Teheran/Washington. Mit dem Abschuss einer US-Aufklärungsdrohne Typ MQ-4C „Triton“ (bzw. eines ihrer Prototypen) haben die iranischen Streitkräfte, namentlich das Elitekorps der Revolutionsgarden, einen bemerkenswerten Doppelschlag gelandet: Erstens handelt es sich um den ersten Abschuss einer dieser flugzeuggroßen Maschinen, deren Grundmodell 2006 im US-Militär eingeführt wurde. Und zweitens benutzten die Iraner eine Boden-Luft-Rakete einheimischer Produktion, die allen Einschätzungen nach ein Abkömmling eines weit älteren US-Modells war.

Zu Details über den Vorfall, insbesondere über den Ort des Abschusses im internationalen oder iranischen Luftraum über der Straße von Hormus, gab es noch am Freitag widersprüchliche Angaben. Laut des Herstellers der Drohnen, Northrop Grumman, handelte es sich um eine Triton bzw. ein experimentelles Zwischenmodell zwischen dieser und der RQ-4 Global Hawk. Maschinen letzteren Typs sind in der US Air Force im Einsatz und werden bald auch an Länder wie Japan und Australien geliefert. Die Triton ist eine Marinevariante, an der jahrelang herumgebastelt wurde und die erst seit 2018 ausgeliefert wird; die US Navy hat 68 Stück bestellt, wobei die Gesamtkosten umgelegt pro Stück für 2015 mit 182 Millionen Dollar angegeben wurden.

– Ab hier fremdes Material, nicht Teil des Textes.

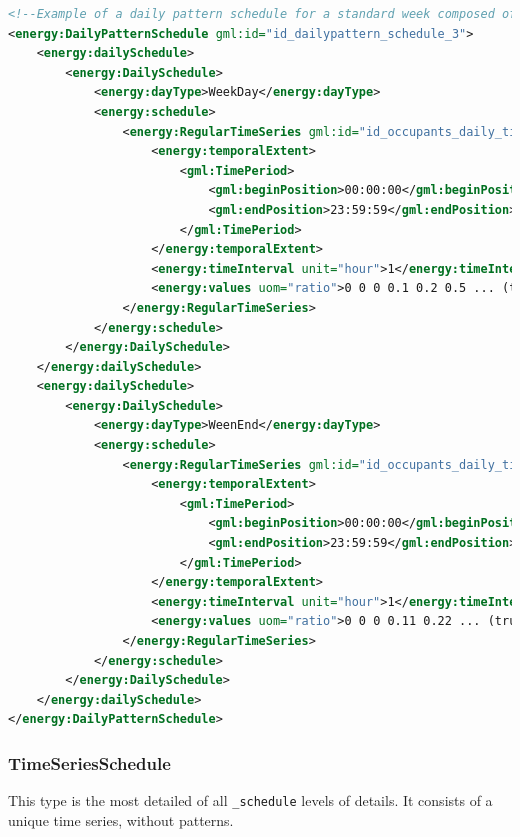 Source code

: \documentclass[a4paper,12pt]{article}
\begin{document}
\begin{lstlisting}[language=XML]
<!--Example of a daily pattern schedule for a standard week composed of weekday and weekend days-->
<energy:DailyPatternSchedule gml:id="id_dailypattern_schedule_3">
    <energy:dailySchedule>
        <energy:DailySchedule>
            <energy:dayType>WeekDay</energy:dayType>
            <energy:schedule>
                <energy:RegularTimeSeries gml:id="id_occupants_daily_timeseries_1">
                    <energy:temporalExtent>
                        <gml:TimePeriod>
                            <gml:beginPosition>00:00:00</gml:beginPosition>
                            <gml:endPosition>23:59:59</gml:endPosition>
                        </gml:TimePeriod>
                    </energy:temporalExtent>
                    <energy:timeInterval unit="hour">1</energy:timeInterval>
                    <energy:values uom="ratio">0 0 0 0.1 0.2 0.5 ... (truncated, set of 24 values)</energy:values>
                </energy:RegularTimeSeries>
            </energy:schedule>
        </energy:DailySchedule>
    </energy:dailySchedule>
    <energy:dailySchedule>
        <energy:DailySchedule>
            <energy:dayType>WeenEnd</energy:dayType>
            <energy:schedule>
                <energy:RegularTimeSeries gml:id="id_occupants_daily_timeseries2">
                    <energy:temporalExtent>
                        <gml:TimePeriod>
                            <gml:beginPosition>00:00:00</gml:beginPosition>
                            <gml:endPosition>23:59:59</gml:endPosition>
                        </gml:TimePeriod>
                    </energy:temporalExtent>
                    <energy:timeInterval unit="hour">1</energy:timeInterval>
                    <energy:values uom="ratio">0 0 0 0.11 0.22 ... (truncated, set of 24 values)</energy:values>
                </energy:RegularTimeSeries>
            </energy:schedule>
        </energy:DailySchedule>
    </energy:dailySchedule>
</energy:DailyPatternSchedule>
\end{lstlisting}

\subsubsection{TimeSeriesSchedule}\label{timeseriesschedule}

This type is the most detailed of all \lstinline!_schedule! levels of
details. It consists of a unique time series, without patterns.
\end{document}
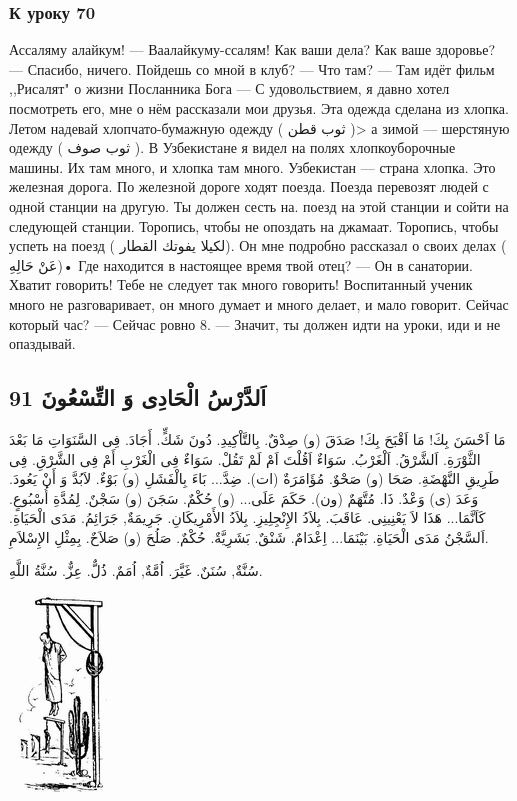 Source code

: \documentclass[a5paper]{article}
\begin{document}
\subsubsection{К уроку 70}
Ассаляму алайкум! — Ваалайкуму-ссалям! Как ваши дела? Как ваше здоровье? — Спасибо, ничего. Пойдешь со мной в клуб? — Что там? — Там идёт фильм ,,Рисалят" о жизни Посланника Бога — С удовольствием, я давно хотел посмотреть его, мне о нём рассказали мои друзья. Эта одежда сделана из хлопка. Летом надевай хлопчато-­бумажную одежду ( ثوب قطن )> а зимой — шерстяную одежду ( ثوب صوف ). В Узбекистане я видел на полях хлопкоуборочные машины. Их там много, и хлопка там много. Узбекистан — страна хлопка. Это железная дорога. По железной дороге ходят поезда. Поезда перевозят людей с одной станции на другую. Ты должен сесть на. поезд на этой станции и сойти на следующей станции. Торопись, чтобы не опоздать на джамаат. Торопись, чтобы успеть на поезд ( لكيلا يفوتك القطار). Он мне подробно рассказал о своих делах ( عَنْ حَالِهِ)• Где находится в настоящее время твой отец? — Он в санатории. Хватит говорить! Тебе не следует так много говорить! Воспитанный ученик много не разговаривает, он много думает и много делает, и мало говорит. Сейчас который час? — Сейчас ровно 8. — Значит, ты должен идти на уроки, иди и не опаздывай.

\subsection[اَلدَّرْسُ الْحَادِى وَ التِّسْعُونَ 91]{اَلدَّرْسُ الْحَادِى وَ التِّسْعُونَ 91}
مَا اَحْسَنَ بِكَ! مَا اَقْبَحَ بِكَ! صَدَقَ (و) صِدْقٌ. بِالتَّاْكِيدِ. دُونَ شَكٍّ. أَجَادَ. فِى السَّنَوَاتِ مَا بَعْدَ الثَّوْرَةِ. اَلشَّرْقُ. اَلْغَرْبُ. سَوَاءٌ اَقُلْتَ اَمْ لَمْ تَقُلْ. سَوَاءٌ فِى الْغَرْبِ أَمْ فِى الشَّرْقِ. فِى طَرِيقِ النَّهْضَةِ. صَحَا (و) صَحْوٌ. مُؤَامَرَةٌ (ات). ضِدَّ... بَاءَ بِالْفَشَلِ (و) بَوْءٌ. لاَبُدَّ وَ أَنْ يَعُودَ. وَعَدَ (ى) وَعْدٌ. ذَا. مُتَّهَمٌ (ون). حَكَمَ عَلَى... (و) حُكْمٌ. سَجَنَ (و) سَجْنٌ. لِمُدَّةِ أُسْبُوعٍ. كَاَنَّمَا... هَذَا لاَ يَعْنِينِى. عَاقَبَ. بِلاَدُ الإِنْجِلِيزِ. بِلاَدُ الأَمْرِيكَانِ. جَرِيمَةٌ, جَرَائِمُ. مَدَى الْحَيَاةِ. اَلسَّجْنُ مَدَى الْحَيَاةِ. بَيْنَمَا... اِعْدَامٌ. شَنْقٌ. بَشَرِيَّةٌ. حُكْمٌ. صَلُحَ (و) صَلاَحٌ. بِمِثْلِ الإِسْلاَمِ. 

سُنَّةٌ, سُنَنٌ. غَيَّرَ. اُمَّةٌ, اُمَمٌ. ذُلٌّ. عِزٌّ. سُنَّةُ اللَّهِ. 

\  \includegraphics[width=0.948in,height=2.0626in]{MuhammadBagauddinlatinized-img254.png} 
\end{document}
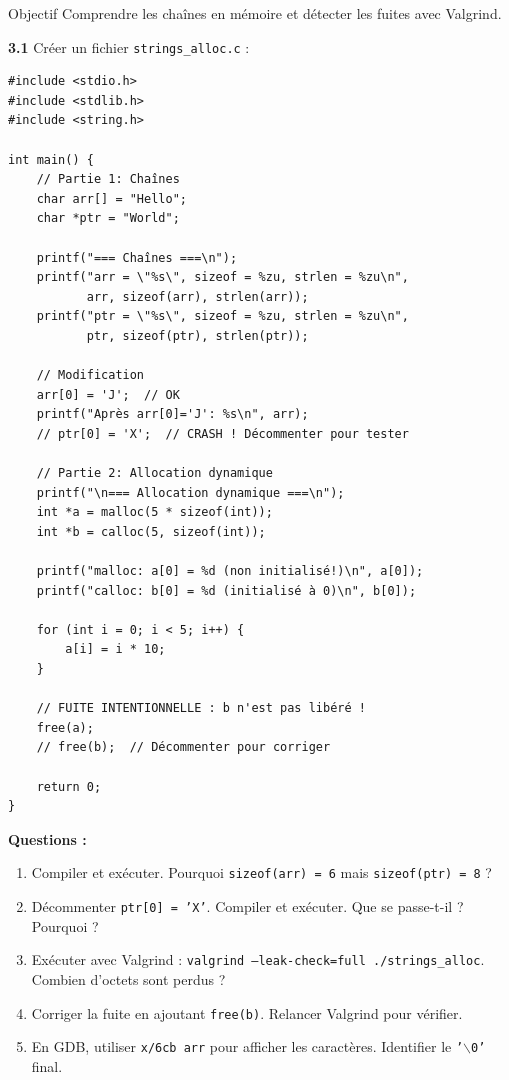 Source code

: \documentclass[10pt,a4paper]{article}
\begin{document}
\begin{exercicebox}{Objectif}
Comprendre les chaînes en mémoire et détecter les fuites avec Valgrind.
\end{exercicebox}

\textbf{3.1} Créer un fichier \texttt{strings\_alloc.c} :

\begin{lstlisting}
#include <stdio.h>
#include <stdlib.h>
#include <string.h>

int main() {
    // Partie 1: Chaînes
    char arr[] = "Hello";
    char *ptr = "World";
    
    printf("=== Chaînes ===\n");
    printf("arr = \"%s\", sizeof = %zu, strlen = %zu\n", 
           arr, sizeof(arr), strlen(arr));
    printf("ptr = \"%s\", sizeof = %zu, strlen = %zu\n", 
           ptr, sizeof(ptr), strlen(ptr));
    
    // Modification
    arr[0] = 'J';  // OK
    printf("Après arr[0]='J': %s\n", arr);
    // ptr[0] = 'X';  // CRASH ! Décommenter pour tester
    
    // Partie 2: Allocation dynamique
    printf("\n=== Allocation dynamique ===\n");
    int *a = malloc(5 * sizeof(int));
    int *b = calloc(5, sizeof(int));
    
    printf("malloc: a[0] = %d (non initialisé!)\n", a[0]);
    printf("calloc: b[0] = %d (initialisé à 0)\n", b[0]);
    
    for (int i = 0; i < 5; i++) {
        a[i] = i * 10;
    }
    
    // FUITE INTENTIONNELLE : b n'est pas libéré !
    free(a);
    // free(b);  // Décommenter pour corriger
    
    return 0;
}
\end{lstlisting}

\textbf{Questions :}
\begin{enumerate}[label=\alph*)]
    \item Compiler et exécuter. Pourquoi \texttt{sizeof(arr) = 6} mais \texttt{sizeof(ptr) = 8} ?
    \item Décommenter \texttt{ptr[0] = 'X'}. Compiler et exécuter. Que se passe-t-il ? Pourquoi ?
    \item Exécuter avec Valgrind : \texttt{valgrind --leak-check=full ./strings\_alloc}. Combien d'octets sont perdus ?
    \item Corriger la fuite en ajoutant \texttt{free(b)}. Relancer Valgrind pour vérifier.
    \item En GDB, utiliser \texttt{x/6cb arr} pour afficher les caractères. Identifier le \texttt{'$\backslash$0'} final.
\end{enumerate}
\end{document}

Die Triton ist wie die Global Hawk ein fliegendes Auge, mit Radar, optischen und Infrarotsystemen bestückt, das in mehr als 16 Kilometern Höhe operiert, mehr als die übliche zivile Reiseflughöhe von zehn bis 14 Kilometern. Die klobig wirkenden Drohnen sind wirklich groß, etwa 14,5 Meter lang, fast fünf Meter hoch und vor allem mit beeindruckender Flügelspannweite von fast 40 Metern. Das ist länger als bei Jets der Airbus-Familie A320 und hat seinen Grund, denn während sie von Turbofantriebwerken von Rolls-Royce angetrieben werden, verleihen die Flügel sehr gute Segelflugeigenschaften. Das senkt den Spritverbrauch. Also können die Tritons bis zu 30 Stunden in der Luft bleiben und dabei um die 15.000 Kilometer zurücklegen, sagt jedenfalls der Hersteller.

Kein Selbstschutz?

Interessanterweise dürften die Tritons nicht mit Radarwarnern, Störsendern und Ablenkungssystemen gegen radargelenkte Flugkörper bestückt sein wie die Global Hawks. Ob das verhindert hätte, dass nun eine dieser Maschinen bei einem der gewiss ersten ernsthaften Einsätze abgeschossen wurde, sei dahingestellt – oder ein eventuell vorhandener Selbstschutz funktionierte nicht.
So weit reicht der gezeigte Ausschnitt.